→ Required action: Retype the records in full, and please keep the pictures out of the copy.

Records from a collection
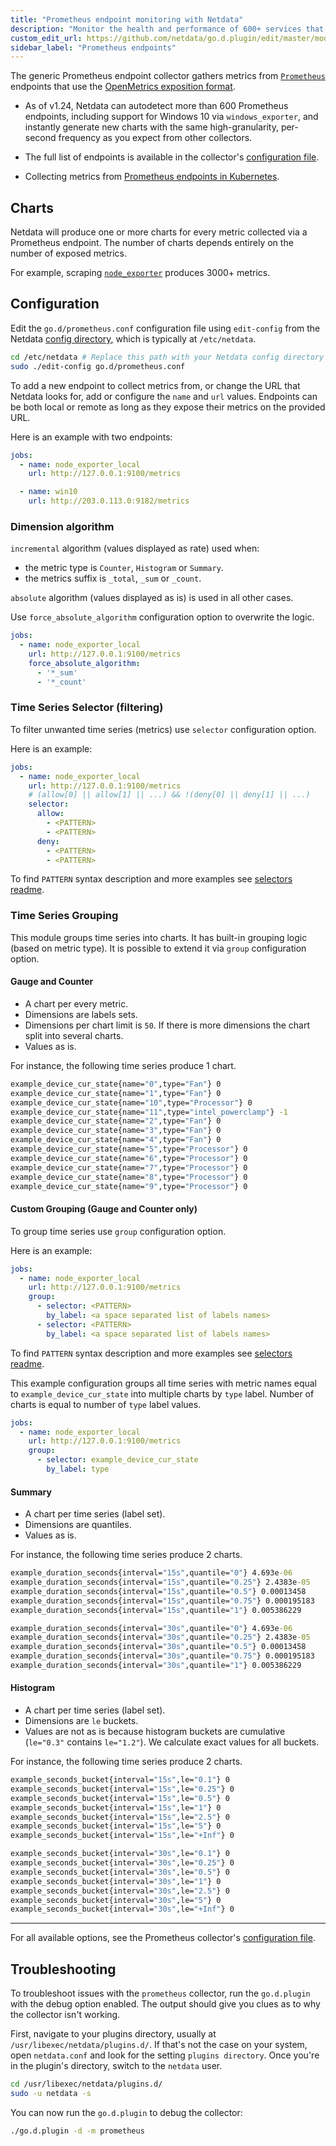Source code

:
 ```yaml
---
title: "Prometheus endpoint monitoring with Netdata"
description: "Monitor the health and performance of 600+ services that support the Prometheus metrics with Netdata's per-second frequency and zero configuration."
custom_edit_url: https://github.com/netdata/go.d.plugin/edit/master/modules/prometheus/README.md
sidebar_label: "Prometheus endpoints"
---
```




The generic Prometheus endpoint collector gathers metrics from [`Prometheus`](https://prometheus.io/) endpoints that use
the [OpenMetrics exposition format](https://prometheus.io/docs/instrumenting/exposition_formats/).

- As of v1.24, Netdata can autodetect more than 600 Prometheus endpoints, including support for Windows 10 via
  `windows_exporter`, and instantly generate new charts with the same high-granularity, per-second frequency as you
  expect from other collectors.

- The full list of endpoints is available in the
  collector's [configuration file](https://github.com/netdata/go.d.plugin/blob/master/config/go.d/prometheus.conf).

- Collecting metrics
  from [Prometheus endpoints in Kubernetes](https://github.com/netdata/helmchart#prometheus-endpoints).

## Charts

Netdata will produce one or more charts for every metric collected via a Prometheus endpoint. The number of charts
depends entirely on the number of exposed metrics.

For example, scraping [`node_exporter`](https://github.com/prometheus/node_exporter) produces 3000+ metrics.

## Configuration

Edit the `go.d/prometheus.conf` configuration file using `edit-config` from the
Netdata [config directory](/docs/configure/nodes), which is typically at `/etc/netdata`.

```bash
cd /etc/netdata # Replace this path with your Netdata config directory
sudo ./edit-config go.d/prometheus.conf
```

To add a new endpoint to collect metrics from, or change the URL that Netdata looks for, add or configure the `name` and
`url` values. Endpoints can be both local or remote as long as they expose their metrics on the provided URL.

Here is an example with two endpoints:

```yaml
jobs:
  - name: node_exporter_local
    url: http://127.0.0.1:9100/metrics

  - name: win10
    url: http://203.0.113.0:9182/metrics
```

### Dimension algorithm

`incremental` algorithm (values displayed as rate) used when:

- the metric type is `Counter`, `Histogram` or `Summary`.
- the metrics suffix is `_total`, `_sum` or `_count`.

`absolute` algorithm (values displayed as is) is used in all other cases.

Use `force_absolute_algorithm` configuration option to overwrite the logic.

```yaml
jobs:
  - name: node_exporter_local
    url: http://127.0.0.1:9100/metrics
    force_absolute_algorithm:
      - '*_sum'
      - '*_count'
```

### Time Series Selector (filtering)

To filter unwanted time series (metrics) use `selector` configuration option.

Here is an example:

```yaml
jobs:
  - name: node_exporter_local
    url: http://127.0.0.1:9100/metrics
    # (allow[0] || allow[1] || ...) && !(deny[0] || deny[1] || ...)
    selector:
      allow:
        - <PATTERN>
        - <PATTERN>
      deny:
        - <PATTERN>
        - <PATTERN>
```

To find `PATTERN` syntax description and more examples
see [selectors readme](https://github.com/netdata/go.d.plugin/tree/master/pkg/prometheus/selector#time-series-selector).

### Time Series Grouping

This module groups time series into charts. It has built-in grouping logic (based on metric type). It is possible to
extend it via `group` configuration option.

#### Gauge and Counter

- A chart per every metric.
- Dimensions are labels sets.
- Dimensions per chart limit is `50`. If there is more dimensions the chart split into several charts.
- Values as is.

For instance, the following time series produce 1 chart.

```cmd
example_device_cur_state{name="0",type="Fan"} 0
example_device_cur_state{name="1",type="Fan"} 0
example_device_cur_state{name="10",type="Processor"} 0
example_device_cur_state{name="11",type="intel_powerclamp"} -1
example_device_cur_state{name="2",type="Fan"} 0
example_device_cur_state{name="3",type="Fan"} 0
example_device_cur_state{name="4",type="Fan"} 0
example_device_cur_state{name="5",type="Processor"} 0
example_device_cur_state{name="6",type="Processor"} 0
example_device_cur_state{name="7",type="Processor"} 0
example_device_cur_state{name="8",type="Processor"} 0
example_device_cur_state{name="9",type="Processor"} 0
```

#### Custom Grouping (Gauge and Counter only)

To group time series use `group` configuration option.

Here is an example:

```yaml
jobs:
  - name: node_exporter_local
    url: http://127.0.0.1:9100/metrics
    group:
      - selector: <PATTERN>
        by_label: <a space separated list of labels names>
      - selector: <PATTERN>
        by_label: <a space separated list of labels names> 
```

To find `PATTERN` syntax description and more examples
see [selectors readme](https://github.com/netdata/go.d.plugin/tree/master/pkg/prometheus/selector#time-series-selector).

This example configuration groups all time series with metric names equal to `example_device_cur_state`
into multiple charts by `type` label. Number of charts is equal to number of `type` label values.

```yaml
jobs:
  - name: node_exporter_local
    url: http://127.0.0.1:9100/metrics
    group:
      - selector: example_device_cur_state
        by_label: type 
```

#### Summary

- A chart per time series (label set).
- Dimensions are quantiles.
- Values as is.

For instance, the following time series produce 2 charts.

```cmd
example_duration_seconds{interval="15s",quantile="0"} 4.693e-06
example_duration_seconds{interval="15s",quantile="0.25"} 2.4383e-05
example_duration_seconds{interval="15s",quantile="0.5"} 0.00013458
example_duration_seconds{interval="15s",quantile="0.75"} 0.000195183
example_duration_seconds{interval="15s",quantile="1"} 0.005386229

example_duration_seconds{interval="30s",quantile="0"} 4.693e-06
example_duration_seconds{interval="30s",quantile="0.25"} 2.4383e-05
example_duration_seconds{interval="30s",quantile="0.5"} 0.00013458
example_duration_seconds{interval="30s",quantile="0.75"} 0.000195183
example_duration_seconds{interval="30s",quantile="1"} 0.005386229
```

#### Histogram

- A chart per time series (label set).
- Dimensions are `le` buckets.
- Values are not as is because histogram buckets are cumulative (`le="0.3"` contains `le="1.2"`). We calculate exact
  values for all buckets.

For instance, the following time series produce 2 charts.

```cmd
example_seconds_bucket{interval="15s",le="0.1"} 0
example_seconds_bucket{interval="15s",le="0.25"} 0
example_seconds_bucket{interval="15s",le="0.5"} 0
example_seconds_bucket{interval="15s",le="1"} 0
example_seconds_bucket{interval="15s",le="2.5"} 0
example_seconds_bucket{interval="15s",le="5"} 0
example_seconds_bucket{interval="15s",le="+Inf"} 0

example_seconds_bucket{interval="30s",le="0.1"} 0
example_seconds_bucket{interval="30s",le="0.25"} 0
example_seconds_bucket{interval="30s",le="0.5"} 0
example_seconds_bucket{interval="30s",le="1"} 0
example_seconds_bucket{interval="30s",le="2.5"} 0
example_seconds_bucket{interval="30s",le="5"} 0
example_seconds_bucket{interval="30s",le="+Inf"} 0
```

---

For all available options, see the Prometheus
collector's [configuration file](https://github.com/netdata/go.d.plugin/blob/master/config/go.d/prometheus.conf).

## Troubleshooting

To troubleshoot issues with the `prometheus` collector, run the `go.d.plugin` with the debug option enabled. The output
should give you clues as to why the collector isn't working.

First, navigate to your plugins directory, usually at `/usr/libexec/netdata/plugins.d/`. If that's not the case on your
system, open `netdata.conf` and look for the setting `plugins directory`. Once you're in the plugin's directory, switch
to the `netdata` user.

```bash
cd /usr/libexec/netdata/plugins.d/
sudo -u netdata -s
```

You can now run the `go.d.plugin` to debug the collector:

```bash
./go.d.plugin -d -m prometheus
```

→ Response area:
Source code

:
 ```yaml
---
title: "Prometheus endpoint monitoring with Netdata"
description: "Monitor the health and performance of 600+ services that support the Prometheus metrics with Netdata's per-second frequency and zero configuration."
custom_edit_url: https://github.com/netdata/go.d.plugin/edit/master/modules/prometheus/README.md
sidebar_label: "Prometheus endpoints"
---
```




The generic Prometheus endpoint collector gathers metrics from [`Prometheus`](https://prometheus.io/) endpoints that use
the [OpenMetrics exposition format](https://prometheus.io/docs/instrumenting/exposition_formats/).

- As of v1.24, Netdata can autodetect more than 600 Prometheus endpoints, including support for Windows 10 via
  `windows_exporter`, and instantly generate new charts with the same high-granularity, per-second frequency as you
  expect from other collectors.

- The full list of endpoints is available in the
  collector's [configuration file](https://github.com/netdata/go.d.plugin/blob/master/config/go.d/prometheus.conf).

- Collecting metrics
  from [Prometheus endpoints in Kubernetes](https://github.com/netdata/helmchart#prometheus-endpoints).

## Charts

Netdata will produce one or more charts for every metric collected via a Prometheus endpoint. The number of charts
depends entirely on the number of exposed metrics.

For example, scraping [`node_exporter`](https://github.com/prometheus/node_exporter) produces 3000+ metrics.

## Configuration

Edit the `go.d/prometheus.conf` configuration file using `edit-config` from the
Netdata [config directory](/docs/configure/nodes), which is typically at `/etc/netdata`.

```bash
cd /etc/netdata # Replace this path with your Netdata config directory
sudo ./edit-config go.d/prometheus.conf
```

To add a new endpoint to collect metrics from, or change the URL that Netdata looks for, add or configure the `name` and
`url` values. Endpoints can be both local or remote as long as they expose their metrics on the provided URL.

Here is an example with two endpoints:

```yaml
jobs:
  - name: node_exporter_local
    url: http://127.0.0.1:9100/metrics

  - name: win10
    url: http://203.0.113.0:9182/metrics
```

### Dimension algorithm

`incremental` algorithm (values displayed as rate) used when:

- the metric type is `Counter`, `Histogram` or `Summary`.
- the metrics suffix is `_total`, `_sum` or `_count`.

`absolute` algorithm (values displayed as is) is used in all other cases.

Use `force_absolute_algorithm` configuration option to overwrite the logic.

```yaml
jobs:
  - name: node_exporter_local
    url: http://127.0.0.1:9100/metrics
    force_absolute_algorithm:
      - '*_sum'
      - '*_count'
```

### Time Series Selector (filtering)

To filter unwanted time series (metrics) use `selector` configuration option.

Here is an example:

```yaml
jobs:
  - name: node_exporter_local
    url: http://127.0.0.1:9100/metrics
    # (allow[0] || allow[1] || ...) && !(deny[0] || deny[1] || ...)
    selector:
      allow:
        - <PATTERN>
        - <PATTERN>
      deny:
        - <PATTERN>
        - <PATTERN>
```

To find `PATTERN` syntax description and more examples
see [selectors readme](https://github.com/netdata/go.d.plugin/tree/master/pkg/prometheus/selector#time-series-selector).

### Time Series Grouping

This module groups time series into charts. It has built-in grouping logic (based on metric type). It is possible to
extend it via `group` configuration option.

#### Gauge and Counter

- A chart per every metric.
- Dimensions are labels sets.
- Dimensions per chart limit is `50`. If there is more dimensions the chart split into several charts.
- Values as is.

For instance, the following time series produce 1 chart.

```cmd
example_device_cur_state{name="0",type="Fan"} 0
example_device_cur_state{name="1",type="Fan"} 0
example_device_cur_state{name="10",type="Processor"} 0
example_device_cur_state{name="11",type="intel_powerclamp"} -1
example_device_cur_state{name="2",type="Fan"} 0
example_device_cur_state{name="3",type="Fan"} 0
example_device_cur_state{name="4",type="Fan"} 0
example_device_cur_state{name="5",type="Processor"} 0
example_device_cur_state{name="6",type="Processor"} 0
example_device_cur_state{name="7",type="Processor"} 0
example_device_cur_state{name="8",type="Processor"} 0
example_device_cur_state{name="9",type="Processor"} 0
```

#### Custom Grouping (Gauge and Counter only)

To group time series use `group` configuration option.

Here is an example:

```yaml
jobs:
  - name: node_exporter_local
    url: http://127.0.0.1:9100/metrics
    group:
      - selector: <PATTERN>
        by_label: <a space separated list of labels names>
      - selector: <PATTERN>
        by_label: <a space separated list of labels names> 
```

To find `PATTERN` syntax description and more examples
see [selectors readme](https://github.com/netdata/go.d.plugin/tree/master/pkg/prometheus/selector#time-series-selector).

This example configuration groups all time series with metric names equal to `example_device_cur_state`
into multiple charts by `type` label. Number of charts is equal to number of `type` label values.

```yaml
jobs:
  - name: node_exporter_local
    url: http://127.0.0.1:9100/metrics
    group:
      - selector: example_device_cur_state
        by_label: type 
```

#### Summary

- A chart per time series (label set).
- Dimensions are quantiles.
- Values as is.

For instance, the following time series produce 2 charts.

```cmd
example_duration_seconds{interval="15s",quantile="0"} 4.693e-06
example_duration_seconds{interval="15s",quantile="0.25"} 2.4383e-05
example_duration_seconds{interval="15s",quantile="0.5"} 0.00013458
example_duration_seconds{interval="15s",quantile="0.75"} 0.000195183
example_duration_seconds{interval="15s",quantile="1"} 0.005386229

example_duration_seconds{interval="30s",quantile="0"} 4.693e-06
example_duration_seconds{interval="30s",quantile="0.25"} 2.4383e-05
example_duration_seconds{interval="30s",quantile="0.5"} 0.00013458
example_duration_seconds{interval="30s",quantile="0.75"} 0.000195183
example_duration_seconds{interval="30s",quantile="1"} 0.005386229
```

#### Histogram

- A chart per time series (label set).
- Dimensions are `le` buckets.
- Values are not as is because histogram buckets are cumulative (`le="0.3"` contains `le="1.2"`). We calculate exact
  values for all buckets.

For instance, the following time series produce 2 charts.

```cmd
example_seconds_bucket{interval="15s",le="0.1"} 0
example_seconds_bucket{interval="15s",le="0.25"} 0
example_seconds_bucket{interval="15s",le="0.5"} 0
example_seconds_bucket{interval="15s",le="1"} 0
example_seconds_bucket{interval="15s",le="2.5"} 0
example_seconds_bucket{interval="15s",le="5"} 0
example_seconds_bucket{interval="15s",le="+Inf"} 0

example_seconds_bucket{interval="30s",le="0.1"} 0
example_seconds_bucket{interval="30s",le="0.25"} 0
example_seconds_bucket{interval="30s",le="0.5"} 0
example_seconds_bucket{interval="30s",le="1"} 0
example_seconds_bucket{interval="30s",le="2.5"} 0
example_seconds_bucket{interval="30s",le="5"} 0
example_seconds_bucket{interval="30s",le="+Inf"} 0
```

---

For all available options, see the Prometheus
collector's [configuration file](https://github.com/netdata/go.d.plugin/blob/master/config/go.d/prometheus.conf).

## Troubleshooting

To troubleshoot issues with the `prometheus` collector, run the `go.d.plugin` with the debug option enabled. The output
should give you clues as to why the collector isn't working.

First, navigate to your plugins directory, usually at `/usr/libexec/netdata/plugins.d/`. If that's not the case on your
system, open `netdata.conf` and look for the setting `plugins directory`. Once you're in the plugin's directory, switch
to the `netdata` user.

```bash
cd /usr/libexec/netdata/plugins.d/
sudo -u netdata -s
```

You can now run the `go.d.plugin` to debug the collector:

```bash
./go.d.plugin -d -m prometheus
```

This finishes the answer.